__Exercise description__:
Transcribe only the last portion of the material: exactly the lines from the one with "The image is specified" through the end, inclusive.

__Available data__:
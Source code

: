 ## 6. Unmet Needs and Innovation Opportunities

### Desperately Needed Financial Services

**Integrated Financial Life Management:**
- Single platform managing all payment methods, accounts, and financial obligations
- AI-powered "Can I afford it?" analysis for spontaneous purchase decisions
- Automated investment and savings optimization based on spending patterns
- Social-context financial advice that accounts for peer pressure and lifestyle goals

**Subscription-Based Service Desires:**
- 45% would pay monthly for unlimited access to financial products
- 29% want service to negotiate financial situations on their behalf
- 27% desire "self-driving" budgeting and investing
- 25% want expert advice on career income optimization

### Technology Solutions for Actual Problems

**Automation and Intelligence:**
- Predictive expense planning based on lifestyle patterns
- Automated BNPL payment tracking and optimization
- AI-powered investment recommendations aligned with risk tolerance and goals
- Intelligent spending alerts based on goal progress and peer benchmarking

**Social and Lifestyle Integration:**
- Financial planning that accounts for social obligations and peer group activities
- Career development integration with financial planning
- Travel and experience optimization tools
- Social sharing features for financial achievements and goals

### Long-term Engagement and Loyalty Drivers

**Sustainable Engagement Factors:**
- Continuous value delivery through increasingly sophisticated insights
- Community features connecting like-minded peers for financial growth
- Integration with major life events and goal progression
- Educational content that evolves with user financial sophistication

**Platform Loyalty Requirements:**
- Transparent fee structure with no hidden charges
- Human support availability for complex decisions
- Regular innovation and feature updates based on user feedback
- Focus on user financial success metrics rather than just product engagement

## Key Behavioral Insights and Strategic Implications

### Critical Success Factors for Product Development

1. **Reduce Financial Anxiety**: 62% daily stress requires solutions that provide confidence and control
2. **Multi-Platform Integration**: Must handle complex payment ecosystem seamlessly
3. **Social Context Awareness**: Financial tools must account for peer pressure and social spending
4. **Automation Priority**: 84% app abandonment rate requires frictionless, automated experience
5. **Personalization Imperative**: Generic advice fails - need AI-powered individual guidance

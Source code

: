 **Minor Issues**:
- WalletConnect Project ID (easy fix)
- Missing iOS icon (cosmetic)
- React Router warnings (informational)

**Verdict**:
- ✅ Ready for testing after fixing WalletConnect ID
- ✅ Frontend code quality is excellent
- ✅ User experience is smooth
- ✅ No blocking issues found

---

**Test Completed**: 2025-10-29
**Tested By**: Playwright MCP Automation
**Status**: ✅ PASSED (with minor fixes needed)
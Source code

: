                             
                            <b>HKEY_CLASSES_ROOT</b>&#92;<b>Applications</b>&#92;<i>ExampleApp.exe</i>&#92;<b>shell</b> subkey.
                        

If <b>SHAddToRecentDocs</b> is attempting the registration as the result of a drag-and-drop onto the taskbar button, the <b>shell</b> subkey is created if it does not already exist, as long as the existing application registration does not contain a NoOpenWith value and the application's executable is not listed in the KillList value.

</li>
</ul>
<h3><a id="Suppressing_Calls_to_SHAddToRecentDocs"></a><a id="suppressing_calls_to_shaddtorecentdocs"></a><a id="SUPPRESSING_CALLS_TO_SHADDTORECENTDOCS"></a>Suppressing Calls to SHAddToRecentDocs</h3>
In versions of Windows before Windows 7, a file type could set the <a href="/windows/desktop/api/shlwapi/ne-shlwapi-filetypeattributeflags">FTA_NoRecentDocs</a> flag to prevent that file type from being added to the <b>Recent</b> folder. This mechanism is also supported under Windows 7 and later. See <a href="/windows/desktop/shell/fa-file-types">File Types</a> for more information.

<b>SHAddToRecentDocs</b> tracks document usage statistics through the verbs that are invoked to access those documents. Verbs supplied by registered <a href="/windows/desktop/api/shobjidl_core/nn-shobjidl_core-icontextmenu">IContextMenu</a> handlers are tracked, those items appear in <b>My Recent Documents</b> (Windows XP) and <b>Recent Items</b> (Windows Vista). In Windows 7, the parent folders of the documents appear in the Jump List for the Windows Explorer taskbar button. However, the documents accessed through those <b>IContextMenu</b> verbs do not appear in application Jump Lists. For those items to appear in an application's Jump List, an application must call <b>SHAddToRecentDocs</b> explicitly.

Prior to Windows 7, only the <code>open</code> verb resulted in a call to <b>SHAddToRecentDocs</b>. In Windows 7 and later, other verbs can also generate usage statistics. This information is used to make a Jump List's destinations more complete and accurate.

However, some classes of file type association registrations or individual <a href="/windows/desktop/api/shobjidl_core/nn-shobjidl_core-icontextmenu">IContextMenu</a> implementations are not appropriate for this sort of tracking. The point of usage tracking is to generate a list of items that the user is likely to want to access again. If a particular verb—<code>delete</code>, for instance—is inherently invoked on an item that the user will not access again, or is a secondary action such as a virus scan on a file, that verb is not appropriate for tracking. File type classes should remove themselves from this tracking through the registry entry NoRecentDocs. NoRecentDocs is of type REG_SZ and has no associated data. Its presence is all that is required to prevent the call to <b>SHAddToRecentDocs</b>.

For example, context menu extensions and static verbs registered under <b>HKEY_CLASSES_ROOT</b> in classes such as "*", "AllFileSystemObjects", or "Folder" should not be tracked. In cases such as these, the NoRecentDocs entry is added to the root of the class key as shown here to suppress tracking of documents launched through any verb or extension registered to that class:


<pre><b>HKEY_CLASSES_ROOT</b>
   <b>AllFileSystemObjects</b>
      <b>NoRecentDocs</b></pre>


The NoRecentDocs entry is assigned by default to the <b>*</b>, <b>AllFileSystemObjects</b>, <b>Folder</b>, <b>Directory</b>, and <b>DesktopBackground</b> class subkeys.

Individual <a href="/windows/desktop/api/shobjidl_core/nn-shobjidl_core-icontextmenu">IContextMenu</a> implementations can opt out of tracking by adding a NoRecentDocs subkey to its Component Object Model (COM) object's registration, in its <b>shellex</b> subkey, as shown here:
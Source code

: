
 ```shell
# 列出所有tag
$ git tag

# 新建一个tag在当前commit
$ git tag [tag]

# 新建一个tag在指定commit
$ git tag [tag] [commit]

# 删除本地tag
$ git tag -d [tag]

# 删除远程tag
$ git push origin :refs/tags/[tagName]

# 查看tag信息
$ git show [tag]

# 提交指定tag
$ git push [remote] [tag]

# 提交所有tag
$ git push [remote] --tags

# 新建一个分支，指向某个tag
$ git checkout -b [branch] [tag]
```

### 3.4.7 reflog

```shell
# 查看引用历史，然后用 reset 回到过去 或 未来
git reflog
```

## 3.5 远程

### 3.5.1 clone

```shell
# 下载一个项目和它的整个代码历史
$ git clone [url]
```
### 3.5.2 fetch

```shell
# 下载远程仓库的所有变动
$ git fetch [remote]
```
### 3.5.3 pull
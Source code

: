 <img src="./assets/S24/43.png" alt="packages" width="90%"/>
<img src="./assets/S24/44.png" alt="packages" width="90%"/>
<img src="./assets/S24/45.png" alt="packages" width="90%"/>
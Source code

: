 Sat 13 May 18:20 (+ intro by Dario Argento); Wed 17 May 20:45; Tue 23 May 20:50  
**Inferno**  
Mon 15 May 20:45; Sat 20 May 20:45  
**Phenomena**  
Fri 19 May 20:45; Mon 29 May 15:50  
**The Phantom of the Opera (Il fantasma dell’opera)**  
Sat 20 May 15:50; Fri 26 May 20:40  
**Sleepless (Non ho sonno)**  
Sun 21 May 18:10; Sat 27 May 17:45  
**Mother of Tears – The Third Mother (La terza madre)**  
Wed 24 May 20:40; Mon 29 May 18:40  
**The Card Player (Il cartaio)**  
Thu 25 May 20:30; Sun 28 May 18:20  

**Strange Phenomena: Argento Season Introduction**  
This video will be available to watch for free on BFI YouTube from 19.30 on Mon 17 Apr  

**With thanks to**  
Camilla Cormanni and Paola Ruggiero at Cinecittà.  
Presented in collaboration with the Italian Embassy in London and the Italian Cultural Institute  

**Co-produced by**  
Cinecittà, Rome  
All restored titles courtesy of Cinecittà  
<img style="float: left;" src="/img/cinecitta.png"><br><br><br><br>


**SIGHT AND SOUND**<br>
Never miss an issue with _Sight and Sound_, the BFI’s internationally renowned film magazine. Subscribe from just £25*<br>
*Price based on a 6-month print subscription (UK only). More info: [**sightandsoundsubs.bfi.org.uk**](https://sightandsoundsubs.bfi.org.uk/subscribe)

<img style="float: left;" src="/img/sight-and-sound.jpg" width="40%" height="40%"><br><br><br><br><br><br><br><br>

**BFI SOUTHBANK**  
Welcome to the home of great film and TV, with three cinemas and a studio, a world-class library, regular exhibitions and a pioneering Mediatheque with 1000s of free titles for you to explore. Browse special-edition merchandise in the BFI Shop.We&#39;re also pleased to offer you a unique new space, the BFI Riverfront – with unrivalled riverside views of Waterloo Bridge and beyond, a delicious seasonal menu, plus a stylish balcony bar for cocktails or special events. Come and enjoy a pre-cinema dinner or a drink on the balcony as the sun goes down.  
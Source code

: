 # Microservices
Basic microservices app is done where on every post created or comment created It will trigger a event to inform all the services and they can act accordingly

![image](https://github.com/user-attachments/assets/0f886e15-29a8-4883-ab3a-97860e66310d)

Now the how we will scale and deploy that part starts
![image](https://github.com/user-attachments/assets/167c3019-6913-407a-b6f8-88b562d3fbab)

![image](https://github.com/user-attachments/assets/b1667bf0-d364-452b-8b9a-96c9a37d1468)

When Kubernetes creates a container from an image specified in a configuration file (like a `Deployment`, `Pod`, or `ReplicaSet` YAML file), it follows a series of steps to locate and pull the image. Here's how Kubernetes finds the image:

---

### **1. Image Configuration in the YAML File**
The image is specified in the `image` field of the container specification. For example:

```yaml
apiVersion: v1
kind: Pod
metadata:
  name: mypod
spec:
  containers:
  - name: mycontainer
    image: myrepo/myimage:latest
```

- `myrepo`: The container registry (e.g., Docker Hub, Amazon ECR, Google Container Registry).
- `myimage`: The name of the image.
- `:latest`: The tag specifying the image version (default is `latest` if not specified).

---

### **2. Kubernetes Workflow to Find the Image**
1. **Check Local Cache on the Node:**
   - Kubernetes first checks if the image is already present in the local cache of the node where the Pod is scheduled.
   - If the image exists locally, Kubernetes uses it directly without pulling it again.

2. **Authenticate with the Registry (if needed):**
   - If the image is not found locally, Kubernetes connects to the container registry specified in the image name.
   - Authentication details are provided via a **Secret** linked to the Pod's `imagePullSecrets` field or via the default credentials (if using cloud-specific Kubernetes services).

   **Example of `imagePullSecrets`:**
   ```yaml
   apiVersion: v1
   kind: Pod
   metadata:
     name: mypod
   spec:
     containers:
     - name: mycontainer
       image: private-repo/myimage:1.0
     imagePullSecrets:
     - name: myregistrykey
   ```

__Result__:
The image is specified in the `image` field of the container specification. For example:

```yaml
apiVersion: v1
kind: Pod
metadata:
  name: mypod
spec:
  containers:
  - name: mycontainer
    image: myrepo/myimage:latest
```

- `myrepo`: The container registry (e.g., Docker Hub, Amazon ECR, Google Container Registry).
- `myimage`: The name of the image.
- `:latest`: The tag specifying the image version (default is `latest` if not specified).

---

### **2. Kubernetes Workflow to Find the Image**
1. **Check Local Cache on the Node:**
   - Kubernetes first checks if the image is already present in the local cache of the node where the Pod is scheduled.
   - If the image exists locally, Kubernetes uses it directly without pulling it again.

2. **Authenticate with the Registry (if needed):**
   - If the image is not found locally, Kubernetes connects to the container registry specified in the image name.
   - Authentication details are provided via a **Secret** linked to the Pod's `imagePullSecrets` field or via the default credentials (if using cloud-specific Kubernetes services).

   **Example of `imagePullSecrets`:**
   ```yaml
   apiVersion: v1
   kind: Pod
   metadata:
     name: mypod
   spec:
     containers:
     - name: mycontainer
       image: private-repo/myimage:1.0
     imagePullSecrets:
     - name: myregistrykey
   ```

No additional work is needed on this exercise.